> [RECORDS PROVIDED]:

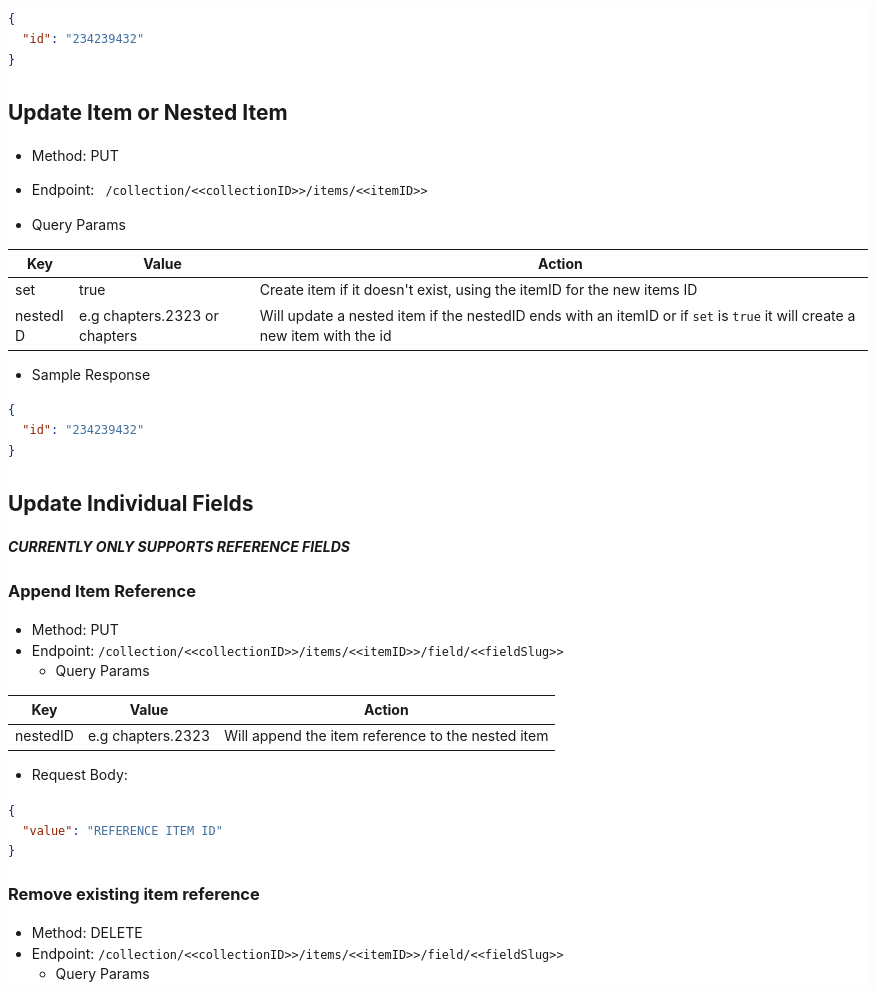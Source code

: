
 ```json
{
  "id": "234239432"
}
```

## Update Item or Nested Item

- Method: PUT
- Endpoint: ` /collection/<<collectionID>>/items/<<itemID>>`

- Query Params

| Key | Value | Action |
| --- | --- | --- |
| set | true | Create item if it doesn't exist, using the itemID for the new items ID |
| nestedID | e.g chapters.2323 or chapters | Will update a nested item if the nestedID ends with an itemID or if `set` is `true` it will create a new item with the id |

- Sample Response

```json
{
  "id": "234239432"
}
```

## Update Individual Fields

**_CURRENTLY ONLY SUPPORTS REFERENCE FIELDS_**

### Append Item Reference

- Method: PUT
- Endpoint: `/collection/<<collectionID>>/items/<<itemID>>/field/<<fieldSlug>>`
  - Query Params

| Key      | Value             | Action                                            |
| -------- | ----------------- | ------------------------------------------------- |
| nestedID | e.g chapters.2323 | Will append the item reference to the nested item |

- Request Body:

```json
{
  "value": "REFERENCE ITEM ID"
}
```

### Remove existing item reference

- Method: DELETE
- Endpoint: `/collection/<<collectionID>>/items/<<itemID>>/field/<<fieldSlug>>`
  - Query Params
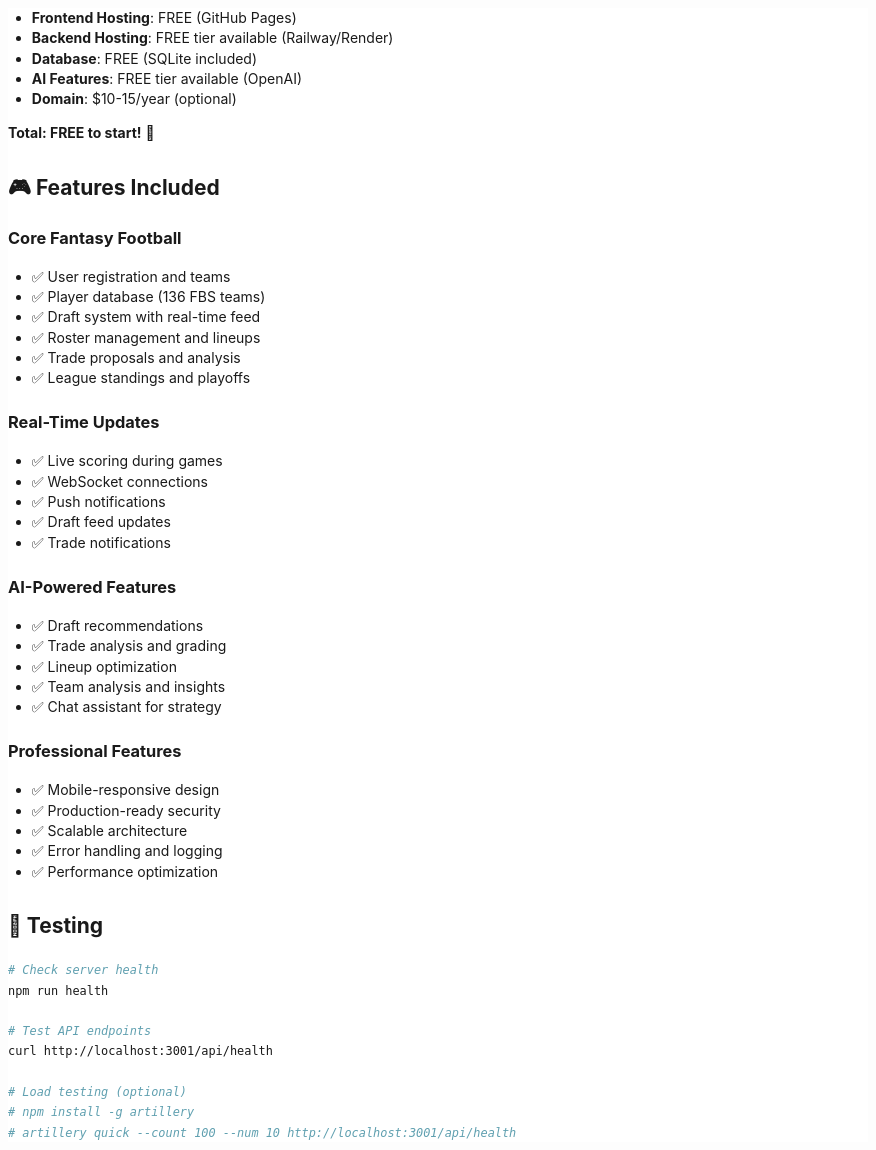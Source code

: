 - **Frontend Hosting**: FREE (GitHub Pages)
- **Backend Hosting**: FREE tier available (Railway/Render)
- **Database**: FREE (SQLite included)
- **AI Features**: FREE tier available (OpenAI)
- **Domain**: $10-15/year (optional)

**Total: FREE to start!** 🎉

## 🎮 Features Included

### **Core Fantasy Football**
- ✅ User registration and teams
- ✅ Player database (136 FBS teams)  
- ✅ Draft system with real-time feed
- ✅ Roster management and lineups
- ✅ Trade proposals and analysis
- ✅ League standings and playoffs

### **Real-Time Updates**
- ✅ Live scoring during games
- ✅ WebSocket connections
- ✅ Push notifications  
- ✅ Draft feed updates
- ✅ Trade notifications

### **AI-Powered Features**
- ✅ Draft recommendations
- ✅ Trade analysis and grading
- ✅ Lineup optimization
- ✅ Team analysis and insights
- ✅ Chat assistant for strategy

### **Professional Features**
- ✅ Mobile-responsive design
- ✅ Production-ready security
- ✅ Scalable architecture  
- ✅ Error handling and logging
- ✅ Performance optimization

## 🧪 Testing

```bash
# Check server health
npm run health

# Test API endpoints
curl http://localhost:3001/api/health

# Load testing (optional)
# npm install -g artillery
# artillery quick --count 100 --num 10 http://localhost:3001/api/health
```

> [DIRECTIONS]: Copy each line of the listing exactly, skipping any picture.

> [ANSWER]:
Source code

:
 ```json
{
  "id": "234239432"
}
```

## Update Item or Nested Item

- Method: PUT
- Endpoint: ` /collection/<<collectionID>>/items/<<itemID>>`

- Query Params

| Key | Value | Action |
| --- | --- | --- |
| set | true | Create item if it doesn't exist, using the itemID for the new items ID |
| nestedID | e.g chapters.2323 or chapters | Will update a nested item if the nestedID ends with an itemID or if `set` is `true` it will create a new item with the id |

- Sample Response

```json
{
  "id": "234239432"
}
```

## Update Individual Fields

**_CURRENTLY ONLY SUPPORTS REFERENCE FIELDS_**

### Append Item Reference

- Method: PUT
- Endpoint: `/collection/<<collectionID>>/items/<<itemID>>/field/<<fieldSlug>>`
  - Query Params

| Key      | Value             | Action                                            |
| -------- | ----------------- | ------------------------------------------------- |
| nestedID | e.g chapters.2323 | Will append the item reference to the nested item |

- Request Body:

```json
{
  "value": "REFERENCE ITEM ID"
}
```

### Remove existing item reference

- Method: DELETE
- Endpoint: `/collection/<<collectionID>>/items/<<itemID>>/field/<<fieldSlug>>`
  - Query Params
Source code

: - **Frontend Hosting**: FREE (GitHub Pages)
- **Backend Hosting**: FREE tier available (Railway/Render)
- **Database**: FREE (SQLite included)
- **AI Features**: FREE tier available (OpenAI)
- **Domain**: $10-15/year (optional)

**Total: FREE to start!** 🎉

## 🎮 Features Included

### **Core Fantasy Football**
- ✅ User registration and teams
- ✅ Player database (136 FBS teams)  
- ✅ Draft system with real-time feed
- ✅ Roster management and lineups
- ✅ Trade proposals and analysis
- ✅ League standings and playoffs

### **Real-Time Updates**
- ✅ Live scoring during games
- ✅ WebSocket connections
- ✅ Push notifications  
- ✅ Draft feed updates
- ✅ Trade notifications

### **AI-Powered Features**
- ✅ Draft recommendations
- ✅ Trade analysis and grading
- ✅ Lineup optimization
- ✅ Team analysis and insights
- ✅ Chat assistant for strategy

### **Professional Features**
- ✅ Mobile-responsive design
- ✅ Production-ready security
- ✅ Scalable architecture  
- ✅ Error handling and logging
- ✅ Performance optimization

## 🧪 Testing

```bash
# Check server health
npm run health

# Test API endpoints
curl http://localhost:3001/api/health

# Load testing (optional)
# npm install -g artillery
# artillery quick --count 100 --num 10 http://localhost:3001/api/health
```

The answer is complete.